(406h) Oxidation State Modulation Via Surface Restructuring: The Impact of Fe Incorporation into Ni Catalyst on Activity and Stability in AEM Water Electrolysis

Non-precious metal group (PGM-free) catalysts for the Oxygen Evolution Reaction (OER) have gained significant interest due to their potential to lower the cost of green hydrogen production. In this context, NiFe-based materials represent come of the most promising for applications in electrolyte free membrane-based water electrolyzers; thought few details are known regarding their surface restructuring dynamics and associated changes in the oxidation states of the active metal centers under working conditions.

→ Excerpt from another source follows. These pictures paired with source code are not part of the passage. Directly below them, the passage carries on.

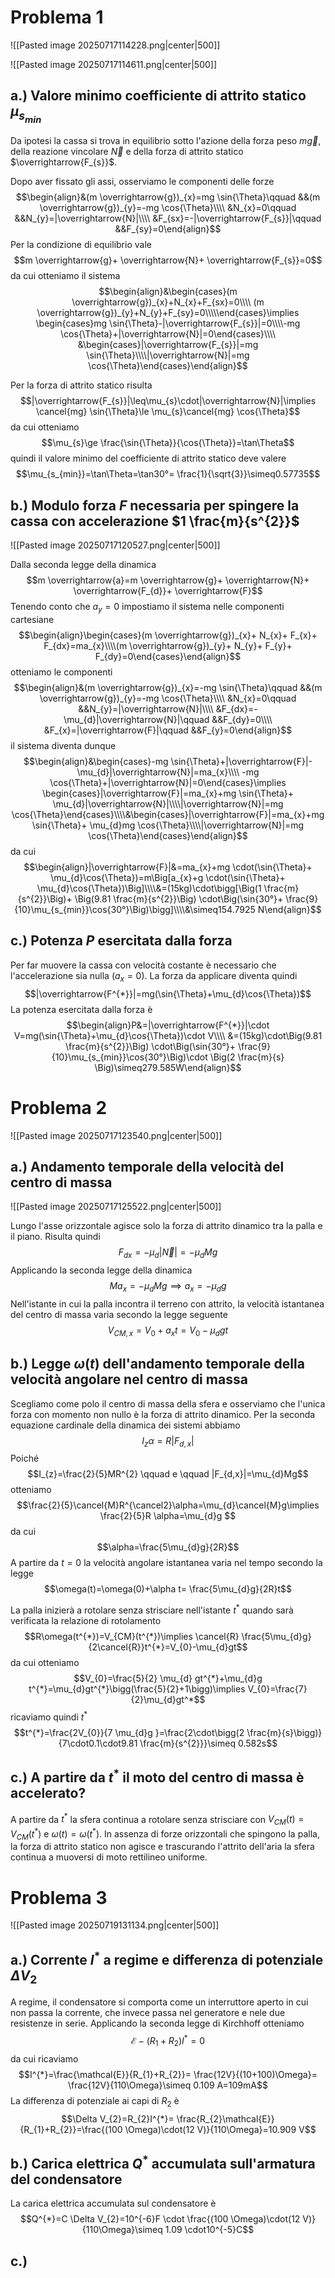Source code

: # Problema 1
![[Pasted image 20250717114228.png|center|500]]

![[Pasted image 20250717114611.png|center|500]]

## a.) Valore minimo coefficiente di attrito statico $\mu_{s_{min}}$ 
Da ipotesi la cassa si trova in equilibrio sotto l'azione della forza peso $m \overrightarrow{g}$, della reazione vincolare $\overrightarrow{N}$ e della forza di attrito statico $\overrightarrow{F_{s}}$.

Dopo aver fissato gli assi, osserviamo le componenti delle forze $$\begin{align}&(m \overrightarrow{g})_{x}=mg \sin{\Theta}\qquad &&(m \overrightarrow{g})_{y}=-mg \cos{\Theta}\\\\
&N_{x}=0\qquad &&N_{y}=|\overrightarrow{N}|\\\\
&F_{sx}=-|\overrightarrow{F_{s}}|\qquad &&F_{sy}=0\end{align}$$
Per la condizione di equilibrio vale $$m \overrightarrow{g}+ \overrightarrow{N}+ \overrightarrow{F_{s}}=0$$ da cui otteniamo il sistema $$\begin{align}&\begin{cases}(m \overrightarrow{g})_{x}+N_{x}+F_{sx}=0\\\\ (m \overrightarrow{g})_{y}+N_{y}+F_{sy}=0\\\\\end{cases}\implies \begin{cases}mg \sin{\Theta}-|\overrightarrow{F_{s}}|=0\\\\-mg \cos{\Theta}+|\overrightarrow{N}|=0\end{cases}\\\\
&\begin{cases}|\overrightarrow{F_{s}}|=mg \sin{\Theta}\\\\|\overrightarrow{N}|=mg \cos{\Theta}\end{cases}\end{align}$$

Per la forza di attrito statico risulta $$|\overrightarrow{F_{s}}|\leq\mu_{s}\cdot|\overrightarrow{N}|\implies \cancel{mg} \sin{\Theta}\le \mu_{s}\cancel{mg} \cos{\Theta}$$
da cui otteniamo $$\mu_{s}\ge \frac{\sin{\Theta}}{\cos{\Theta}}=\tan\Theta$$
quindi il valore minimo del coefficiente di attrito statico deve valere $$\mu_{s_{min}}=\tan\Theta=\tan30°= \frac{1}{\sqrt{3}}\simeq0.57735$$
## b.) Modulo forza $F$ necessaria per spingere la cassa con accelerazione $1 \frac{m}{s^{2}}$ 
![[Pasted image 20250717120527.png|center|500]]

Dalla seconda legge della dinamica $$m \overrightarrow{a}=m \overrightarrow{g}+ \overrightarrow{N}+ \overrightarrow{F_{d}}+ \overrightarrow{F}$$
Tenendo conto che $a_{y}=0$ impostiamo il sistema nelle componenti cartesiane $$\begin{align}\begin{cases}(m \overrightarrow{g})_{x}+ N_{x}+ F_{x}+ F_{dx}=ma_{x}\\\\(m \overrightarrow{g})_{y}+ N_{y}+ F_{y}+ F_{dy}=0\end{cases}\end{align}$$
otteniamo le componenti $$\begin{align}&(m \overrightarrow{g})_{x}=-mg \sin{\Theta}\qquad &&(m \overrightarrow{g})_{y}=-mg \cos{\Theta}\\\\
&N_{x}=0\qquad &&N_{y}=|\overrightarrow{N}|\\\\
&F_{dx}=-\mu_{d}|\overrightarrow{N}|\qquad &&F_{dy}=0\\\\
&F_{x}=|\overrightarrow{F}|\qquad &&F_{y}=0\end{align}$$
il sistema diventa dunque $$\begin{align}&\begin{cases}-mg \sin{\Theta}+|\overrightarrow{F}|-\mu_{d}|\overrightarrow{N}|=ma_{x}\\\\ -mg \cos{\Theta}+|\overrightarrow{N}|=0\end{cases}\implies \begin{cases}|\overrightarrow{F}|=ma_{x}+mg \sin{\Theta}+ \mu_{d}|\overrightarrow{N}|\\\\|\overrightarrow{N}|=mg \cos{\Theta}\end{cases}\\\\&\begin{cases}|\overrightarrow{F}|=ma_{x}+mg \sin{\Theta}+ \mu_{d}mg \cos{\Theta}\\\\|\overrightarrow{N}|=mg \cos{\Theta}\end{cases}\end{align}$$
da cui $$\begin{align}|\overrightarrow{F}|&=ma_{x}+mg \cdot(\sin{\Theta}+ \mu_{d}\cos{\Theta})=m\Big[a_{x}+g \cdot(\sin{\Theta}+ \mu_{d}\cos{\Theta})\Big]\\\\&=(15kg)\cdot\bigg[\Big(1 \frac{m}{s^{2}}\Big)+ \Big(9.81 \frac{m}{s^{2}}\Big) \cdot\Big(\sin{30°}+ \frac{9}{10}\mu_{s_{min}}\cos{30°}\Big)\bigg]\\\\&\simeq154.7925 N\end{align}$$
## c.) Potenza $P$ esercitata dalla forza 
Per far muovere la cassa con velocità costante è necessario che l'accelerazione sia nulla ($a_{x}=0$). La forza da applicare diventa quindi $$|\overrightarrow{F^{*}}|=mg(\sin{\Theta}+\mu_{d}\cos{\Theta})$$
La potenza esercitata dalla forza è $$\begin{align}P&=|\overrightarrow{F^{*}}|\cdot V=mg(\sin{\Theta}+\mu_{d}\cos{\Theta})\cdot V\\\\
&=(15kg)\cdot\Big(9.81 \frac{m}{s^{2}}\Big) \cdot\Big(\sin{30°}+ \frac{9}{10}\mu_{s_{min}}\cos{30°}\Big)\cdot \Big(2 \frac{m}{s} \Big)\simeq279.585W\end{align}$$
# Problema 2
![[Pasted image 20250717123540.png|center|500]]

## a.) Andamento temporale della velocità del centro di massa 
![[Pasted image 20250717125522.png|center|500]]

Lungo l'asse orizzontale agisce solo la forza di attrito dinamico tra la palla e il piano. Risulta quindi $$F_{dx}=-\mu_{d}|\overrightarrow{N}|=-\mu_{d}Mg$$
Applicando la seconda legge della dinamica $$Ma_{x}=-\mu_{d}Mg\implies a_{x}=-\mu_{d}g$$
Nell'istante in cui la palla incontra il terreno con attrito, la velocità istantanea del centro di massa varia secondo la legge seguente $$V_{CM,x}=V_{0}+a_{x}t=V_{0}-\mu_{d}gt$$
## b.) Legge $\omega(t)$ dell'andamento temporale della velocità angolare nel centro di massa
Scegliamo come polo il centro di massa della sfera e osserviamo che l'unica forza con momento non nullo è la forza di attrito dinamico. 
Per la seconda equazione cardinale della dinamica dei sistemi abbiamo $$I_{z}\alpha=R|F_{d,x}|$$ Poiché $$I_{z}=\frac{2}{5}MR^{2} \qquad e \qquad |F_{d,x}|=\mu_{d}Mg$$
otteniamo $$\frac{2}{5}\cancel{M}R^{\cancel2}\alpha=\mu_{d}\cancel{M}g\implies  \frac{2}{5}R \alpha=\mu_{d}g $$ da cui $$\alpha=\frac{5\mu_{d}g}{2R}$$
A partire da $t=0$ la velocità angolare istantanea varia nel tempo secondo la legge $$\omega(t)=\omega(0)+\alpha t= \frac{5\mu_{d}g}{2R}t$$

La palla inizierà a rotolare senza strisciare nell'istante $t^{*}$ quando sarà verificata la relazione di rotolamento $$R\omega(t^{*})=V_{CM}(t^{*})\implies \cancel{R} \frac{5\mu_{d}g}{2\cancel{R}}t^{*}=V_{0}-\mu_{d}gt$$
da cui otteniamo $$V_{0}=\frac{5}{2} \mu_{d} gt^{*}+\mu_{d}g t^{*}=\mu_{d}gt^{*}\bigg(\frac{5}{2}+1\bigg)\implies V_{0}=\frac{7}{2}\mu_{d}gt^*$$
ricaviamo quindi $t^{*}$ $$t^{*}=\frac{2V_{0}}{7 \mu_{d}g }=\frac{2\cdot\bigg(2 \frac{m}{s}\bigg)}{7\cdot0.1\cdot9.81 \frac{m}{s^{2}}}\simeq 0.582s$$
## c.) A partire da $t^{*}$ il moto del centro di massa è accelerato?
A partire da $t^{*}$ la sfera continua a rotolare senza strisciare con $V_{CM}(t)=V_{CM}(t^{*})$ e $\omega(t)=\omega(t^{*})$. In assenza di forze orizzontali che spingono la palla, la forza di attrito statico non agisce e trascurando l'attrito dell'aria la sfera continua a muoversi di moto rettilineo uniforme.

# Problema 3
![[Pasted image 20250719131134.png|center|500]]

## a.) Corrente $I^{*}$ a regime e differenza di potenziale $\Delta V_{2}$ 
A regime, il condensatore si comporta come un interruttore aperto in cui non passa la corrente, che invece passa nel generatore e nele due resistenze in serie. Applicando la seconda legge di Kirchhoff otteniamo $$\mathcal{E}-(R_{1}+R_{2})I^{*}=0$$
da cui ricaviamo  $$I^{*}=\frac{\mathcal{E}}{R_{1}+R_{2}}= \frac{12V}{(10+100)\Omega}= \frac{12V}{110\Omega}\simeq 0.109 A=109mA$$
La differenza di potenziale ai capi di $R_{2}$ è $$\Delta V_{2}=R_{2}I^{*}= \frac{R_{2}\mathcal{E}}{R_{1}+R_{2}}=\frac{(100 \Omega)\cdot(12 V)}{110\Omega}=10.909 V$$
## b.) Carica elettrica $Q^{*}$ accumulata sull'armatura del condensatore
La carica elettrica accumulata sul condensatore è $$Q^{*}=C \Delta V_{2}=10^{-6}F \cdot \frac{(100 \Omega)\cdot(12 V)}{110\Omega}\simeq 1.09 \cdot10^{-5}C$$
## c.)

Here, we synthesized and tested a series of Ni:Fe nanoparticles supported on Ni Foam (NF), with corresponding metal ratios of Ni₃Fe, Ni₃Fe₂, NiFe, and NiFe₃ in both a 3-electrode cell and a continuous-flow AEM electrolyzer to better understand the role of Fe in modulating the OER rates. Our results indicate that Ni₃Fe/NF and NiFe₃/NF exhibit 1.33 and 2.09 times higher current densities, respectively compared to pristine NF. However, NiFe/NF and NiFe₃/NF do not demonstrate significant differences in current density; suggesting the existence of an optimal Fe content in Ni/NF, beyond which further addition of Fe may no longer enhance current density. Our working hypothesis is that exceeding this threshold iron content might result in Fe atoms reducing the adjacent Ni atoms coordinated with oxygen. Such changes would increase the proportion of Ni²⁺ relative to Ni³⁺ within the structure acting as insulated sites, as Ni³⁺ is more electrically conductive than Ni²⁺. Consequently, this could lead to a drop in overall electronic conductivity.

Alternatively, there may be an upper Ni:Fe ratio above which Fe atoms are destabilized, resulting in Fe leaching and a concomitant increase in impurities into the electrolyte. A quantitative understanding of these behaviors, specifically the change in oxidation state of Ni from Ni³⁺ to Ni²⁺ while compensating for the difference in electronic charge by another element, could provide insights into the factors controlling activity and stability in AEMWE.